- Capital: Sana'a; Jibla;
- Common languages: Arabic
- Religion: Ismaili Shia Islam
- Government: Sultanate
- • 1047–1066 (first): Ali al-Sulayhi
- • 1067/1081–1086: Al-Mukarram Ahmad
- • 1086–1138: Arwa al-Sulayhi
- Historical era: Early Middle Ages
- • Established: 1047
- • Disestablished: 1138
- Currency: Dinar
| Preceded by | Succeeded by |
| / Najahids; / Rassids | Zurayids / ; Hamdanids (Yemen) / ; Najahids / ; Sulaymanids / |

= Sulayhid dynasty =

11th-12th century Islamic dynasty in Yemen

The Sulayhid dynasty (بَنُو صُلَيْح) was an Ismaili Shi'ite Arab dynasty established in 1047 by Ali ibn Muhammad al-Sulayhi that ruled most of historical Yemen at its peak. The Sulayhids brought to Yemen peace and a prosperity unknown since Himyaritic times.
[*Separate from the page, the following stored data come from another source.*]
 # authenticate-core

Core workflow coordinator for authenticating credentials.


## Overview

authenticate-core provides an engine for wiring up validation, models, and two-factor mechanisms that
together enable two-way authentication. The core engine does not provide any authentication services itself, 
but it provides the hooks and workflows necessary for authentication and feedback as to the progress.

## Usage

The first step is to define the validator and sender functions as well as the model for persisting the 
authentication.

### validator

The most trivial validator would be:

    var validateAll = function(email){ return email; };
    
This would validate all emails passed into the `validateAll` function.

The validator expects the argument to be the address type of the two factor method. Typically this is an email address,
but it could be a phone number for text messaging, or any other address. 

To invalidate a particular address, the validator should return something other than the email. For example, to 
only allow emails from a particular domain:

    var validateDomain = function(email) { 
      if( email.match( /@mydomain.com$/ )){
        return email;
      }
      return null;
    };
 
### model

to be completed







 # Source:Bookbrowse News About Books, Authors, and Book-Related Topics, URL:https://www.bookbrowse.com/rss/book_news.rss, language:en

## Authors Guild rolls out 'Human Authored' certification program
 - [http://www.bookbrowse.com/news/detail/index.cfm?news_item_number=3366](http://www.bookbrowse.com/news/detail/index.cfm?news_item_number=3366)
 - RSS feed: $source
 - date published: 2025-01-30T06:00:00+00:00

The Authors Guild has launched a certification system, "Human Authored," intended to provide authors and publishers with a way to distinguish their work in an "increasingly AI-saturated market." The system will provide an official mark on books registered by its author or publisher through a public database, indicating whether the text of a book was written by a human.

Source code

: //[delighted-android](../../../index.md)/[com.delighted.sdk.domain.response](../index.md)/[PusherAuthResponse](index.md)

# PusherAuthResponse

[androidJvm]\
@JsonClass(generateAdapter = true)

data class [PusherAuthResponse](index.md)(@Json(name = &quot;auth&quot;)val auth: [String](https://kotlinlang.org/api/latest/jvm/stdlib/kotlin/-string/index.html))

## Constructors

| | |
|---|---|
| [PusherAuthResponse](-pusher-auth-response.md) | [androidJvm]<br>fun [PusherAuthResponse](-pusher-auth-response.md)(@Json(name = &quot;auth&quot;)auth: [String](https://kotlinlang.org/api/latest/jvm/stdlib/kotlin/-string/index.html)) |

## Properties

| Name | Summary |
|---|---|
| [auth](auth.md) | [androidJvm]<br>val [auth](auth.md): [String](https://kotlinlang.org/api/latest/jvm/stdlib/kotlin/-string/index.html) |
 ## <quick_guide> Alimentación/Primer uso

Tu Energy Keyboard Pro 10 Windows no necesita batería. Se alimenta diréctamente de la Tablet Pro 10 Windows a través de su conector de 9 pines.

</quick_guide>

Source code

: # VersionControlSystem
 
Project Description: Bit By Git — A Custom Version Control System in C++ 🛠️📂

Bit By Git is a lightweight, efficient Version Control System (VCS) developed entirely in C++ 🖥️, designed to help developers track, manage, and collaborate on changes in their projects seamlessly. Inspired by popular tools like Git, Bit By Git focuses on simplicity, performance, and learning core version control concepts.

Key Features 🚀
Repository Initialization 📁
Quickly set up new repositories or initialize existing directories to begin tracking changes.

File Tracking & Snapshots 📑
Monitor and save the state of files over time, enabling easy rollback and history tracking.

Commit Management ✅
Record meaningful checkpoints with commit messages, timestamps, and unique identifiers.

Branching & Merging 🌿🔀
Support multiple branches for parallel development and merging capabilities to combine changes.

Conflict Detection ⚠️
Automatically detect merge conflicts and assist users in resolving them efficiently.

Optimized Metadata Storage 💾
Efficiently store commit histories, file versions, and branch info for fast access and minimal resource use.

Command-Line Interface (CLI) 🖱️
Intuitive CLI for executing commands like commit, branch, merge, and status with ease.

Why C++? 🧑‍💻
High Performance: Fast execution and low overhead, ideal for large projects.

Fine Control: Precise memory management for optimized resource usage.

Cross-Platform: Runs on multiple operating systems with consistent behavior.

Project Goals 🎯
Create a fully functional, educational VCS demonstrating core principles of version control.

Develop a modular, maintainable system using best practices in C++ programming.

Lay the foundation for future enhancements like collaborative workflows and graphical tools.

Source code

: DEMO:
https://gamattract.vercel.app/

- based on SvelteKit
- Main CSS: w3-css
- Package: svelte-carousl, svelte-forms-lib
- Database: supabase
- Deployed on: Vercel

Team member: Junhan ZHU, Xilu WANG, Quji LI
The regime was confederate with the Cairo-based Fatimid Caliphate, and was a constant enemy of the Rassids - the Zaidi Shi'ite rulers of Yemen throughout its existence. The dynasty ended with Arwa al-Sulayhi affiliating to the Taiyabi Ismaili sect, as opposed to the Hafizi Ismaili sect that the other Ismaili dynasties such as the Zurayids and the Hamdanids adhered to.

==Origins==
The Sulayhids are from the Arab Yemeni clan of Banu Salouh, descended from the al-Hajour tribe, descended from the Hashid tribe, descended from the Hamdanids.

==Rise==
The first Isma'ili missionaries, Ibn Hawshab and Ali ibn al-Fadl al-Jayshani, already appeared in Yemen in 881, thirty years before the establishment of the Fatimid Caliphate. Their creed was subsequently disseminated among the mountain tribes in the early 10th century. During this period Ibn al-Fadl managed to conquer San'a and the central highlands in 905, while Ibn Hawshab established himself at Shibam Kawkaban. Nevertheless, this regime was beaten by the resurgent indigenous Yu'firid dynasty in 916, after Ibn al-Fadl's death in 915.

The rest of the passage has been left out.